* _EXERCISE_: Return every entry exactly as written, with the pictures removed.

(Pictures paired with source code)

★ ★ ★

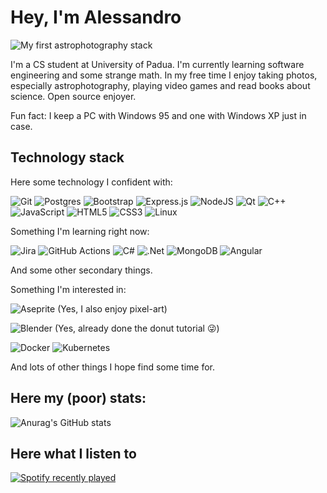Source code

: # Hey, I'm Alessandro

![My first astrophotography stack](/photos/Eagle.jpg "Milky Way in the Eagle constellation")

I'm a CS student at University of Padua. I'm currently learning software engineering and some strange math.
In my free time I enjoy taking photos, especially astrophotography, playing video games and read books about science. Open source enjoyer.

Fun fact: I keep a PC with Windows 95 and one with Windows XP just in case.

## Technology stack

Here some technology I confident with:

![Git](https://img.shields.io/badge/git-%23F05033.svg?style=for-the-badge&logo=git&logoColor=white)
![Postgres](https://img.shields.io/badge/postgres-%23316192.svg?style=for-the-badge&logo=postgresql&logoColor=white)
![Bootstrap](https://img.shields.io/badge/bootstrap-%23563D7C.svg?style=for-the-badge&logo=bootstrap&logoColor=white)
![Express.js](https://img.shields.io/badge/express.js-%23404d59.svg?style=for-the-badge&logo=express&logoColor=%2361DAFB)
![NodeJS](https://img.shields.io/badge/node.js-6DA55F?style=for-the-badge&logo=node.js&logoColor=white)
![Qt](https://img.shields.io/badge/Qt-%23217346.svg?style=for-the-badge&logo=Qt&logoColor=white)
![C++](https://img.shields.io/badge/c++-%2300599C.svg?style=for-the-badge&logo=c%2B%2B&logoColor=white)
![JavaScript](https://img.shields.io/badge/javascript-%23323330.svg?style=for-the-badge&logo=javascript&logoColor=%23F7DF1E)
![HTML5](https://img.shields.io/badge/html5-%23E34F26.svg?style=for-the-badge&logo=html5&logoColor=white)
![CSS3](https://img.shields.io/badge/css3-%231572B6.svg?style=for-the-badge&logo=css3&logoColor=white)
![Linux](https://img.shields.io/badge/Linux-FCC624?style=for-the-badge&logo=linux&logoColor=black)

Something I'm learning right now:

![Jira](https://img.shields.io/badge/jira-%230A0FFF.svg?style=for-the-badge&logo=jira&logoColor=white)
![GitHub Actions](https://img.shields.io/badge/github%20actions-%232671E5.svg?style=for-the-badge&logo=githubactions&logoColor=white)
![C#](https://img.shields.io/badge/c%23-%23239120.svg?style=for-the-badge&logo=c-sharp&logoColor=white)
![.Net](https://img.shields.io/badge/.NET-5C2D91?style=for-the-badge&logo=.net&logoColor=white)
![MongoDB](https://img.shields.io/badge/MongoDB-%234ea94b.svg?style=for-the-badge&logo=mongodb&logoColor=white)
![Angular](https://img.shields.io/badge/angular-%23DD0031.svg?style=for-the-badge&logo=angular&logoColor=white)

And some other secondary things.

Something I'm interested in:

![Aseprite](https://img.shields.io/badge/Aseprite-FFFFFF?style=for-the-badge&logo=Aseprite&logoColor=#7D929E) (Yes, I also enjoy pixel-art)

![Blender](https://img.shields.io/badge/blender-%23F5792A.svg?style=for-the-badge&logo=blender&logoColor=white) (Yes, already done the donut tutorial :stuck_out_tongue_winking_eye:)

![Docker](https://img.shields.io/badge/docker-%230db7ed.svg?style=for-the-badge&logo=docker&logoColor=white)
![Kubernetes](https://img.shields.io/badge/kubernetes-%23326ce5.svg?style=for-the-badge&logo=kubernetes&logoColor=white)

And lots of other things I hope find some time for.

<!--
**alebaldissera/alebaldissera** is a ✨ _special_ ✨ repository because its `README.md` (this file) appears on your GitHub profile.

Here are some ideas to get you started:

- 🔭 I’m currently working on ...
- 🌱 I’m currently learning ...
- 👯 I’m looking to collaborate on ...
- 🤔 I’m looking for help with ...
- 💬 Ask me about ...
- 📫 How to reach me: ...
- 😄 Pronouns: ...
- ⚡ Fun fact: ...
-->

## Here my (poor) stats:

![Anurag's GitHub stats](https://github-readme-stats.vercel.app/api?username=alebaldissera&show_icons=true&theme=tokyonight)

## Here what I listen to

[![Spotify recently played](https://spotify-recently-played-readme.vercel.app/api?user=cljy04orakrav4e73iwihejku)](https://open.spotify.com/user/cljy04orakrav4e73iwihejku)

★ ★ ★

* _SOLUTION TO THIS TASK_:
Source code

: # Hey, I'm Alessandro

![My first astrophotography stack](/photos/Eagle.jpg "Milky Way in the Eagle constellation")

I'm a CS student at University of Padua. I'm currently learning software engineering and some strange math.
In my free time I enjoy taking photos, especially astrophotography, playing video games and read books about science. Open source enjoyer.

Fun fact: I keep a PC with Windows 95 and one with Windows XP just in case.

## Technology stack

Here some technology I confident with:

![Git](https://img.shields.io/badge/git-%23F05033.svg?style=for-the-badge&logo=git&logoColor=white)
![Postgres](https://img.shields.io/badge/postgres-%23316192.svg?style=for-the-badge&logo=postgresql&logoColor=white)
![Bootstrap](https://img.shields.io/badge/bootstrap-%23563D7C.svg?style=for-the-badge&logo=bootstrap&logoColor=white)
![Express.js](https://img.shields.io/badge/express.js-%23404d59.svg?style=for-the-badge&logo=express&logoColor=%2361DAFB)
![NodeJS](https://img.shields.io/badge/node.js-6DA55F?style=for-the-badge&logo=node.js&logoColor=white)
![Qt](https://img.shields.io/badge/Qt-%23217346.svg?style=for-the-badge&logo=Qt&logoColor=white)
![C++](https://img.shields.io/badge/c++-%2300599C.svg?style=for-the-badge&logo=c%2B%2B&logoColor=white)
![JavaScript](https://img.shields.io/badge/javascript-%23323330.svg?style=for-the-badge&logo=javascript&logoColor=%23F7DF1E)
![HTML5](https://img.shields.io/badge/html5-%23E34F26.svg?style=for-the-badge&logo=html5&logoColor=white)
![CSS3](https://img.shields.io/badge/css3-%231572B6.svg?style=for-the-badge&logo=css3&logoColor=white)
![Linux](https://img.shields.io/badge/Linux-FCC624?style=for-the-badge&logo=linux&logoColor=black)

Something I'm learning right now:

![Jira](https://img.shields.io/badge/jira-%230A0FFF.svg?style=for-the-badge&logo=jira&logoColor=white)
![GitHub Actions](https://img.shields.io/badge/github%20actions-%232671E5.svg?style=for-the-badge&logo=githubactions&logoColor=white)
![C#](https://img.shields.io/badge/c%23-%23239120.svg?style=for-the-badge&logo=c-sharp&logoColor=white)
![.Net](https://img.shields.io/badge/.NET-5C2D91?style=for-the-badge&logo=.net&logoColor=white)
![MongoDB](https://img.shields.io/badge/MongoDB-%234ea94b.svg?style=for-the-badge&logo=mongodb&logoColor=white)
![Angular](https://img.shields.io/badge/angular-%23DD0031.svg?style=for-the-badge&logo=angular&logoColor=white)

And some other secondary things.

Something I'm interested in:

![Aseprite](https://img.shields.io/badge/Aseprite-FFFFFF?style=for-the-badge&logo=Aseprite&logoColor=#7D929E) (Yes, I also enjoy pixel-art)

![Blender](https://img.shields.io/badge/blender-%23F5792A.svg?style=for-the-badge&logo=blender&logoColor=white) (Yes, already done the donut tutorial :stuck_out_tongue_winking_eye:)

![Docker](https://img.shields.io/badge/docker-%230db7ed.svg?style=for-the-badge&logo=docker&logoColor=white)
![Kubernetes](https://img.shields.io/badge/kubernetes-%23326ce5.svg?style=for-the-badge&logo=kubernetes&logoColor=white)

And lots of other things I hope find some time for.

<!--
**alebaldissera/alebaldissera** is a ✨ _special_ ✨ repository because its `README.md` (this file) appears on your GitHub profile.

Here are some ideas to get you started:

- 🔭 I’m currently working on ...
- 🌱 I’m currently learning ...
- 👯 I’m looking to collaborate on ...
- 🤔 I’m looking for help with ...
- 💬 Ask me about ...
- 📫 How to reach me: ...
- 😄 Pronouns: ...
- ⚡ Fun fact: ...
-->

## Here my (poor) stats:

![Anurag's GitHub stats](https://github-readme-stats.vercel.app/api?username=alebaldissera&show_icons=true&theme=tokyonight)

## Here what I listen to

[![Spotify recently played](https://spotify-recently-played-readme.vercel.app/api?user=cljy04orakrav4e73iwihejku)](https://open.spotify.com/user/cljy04orakrav4e73iwihejku)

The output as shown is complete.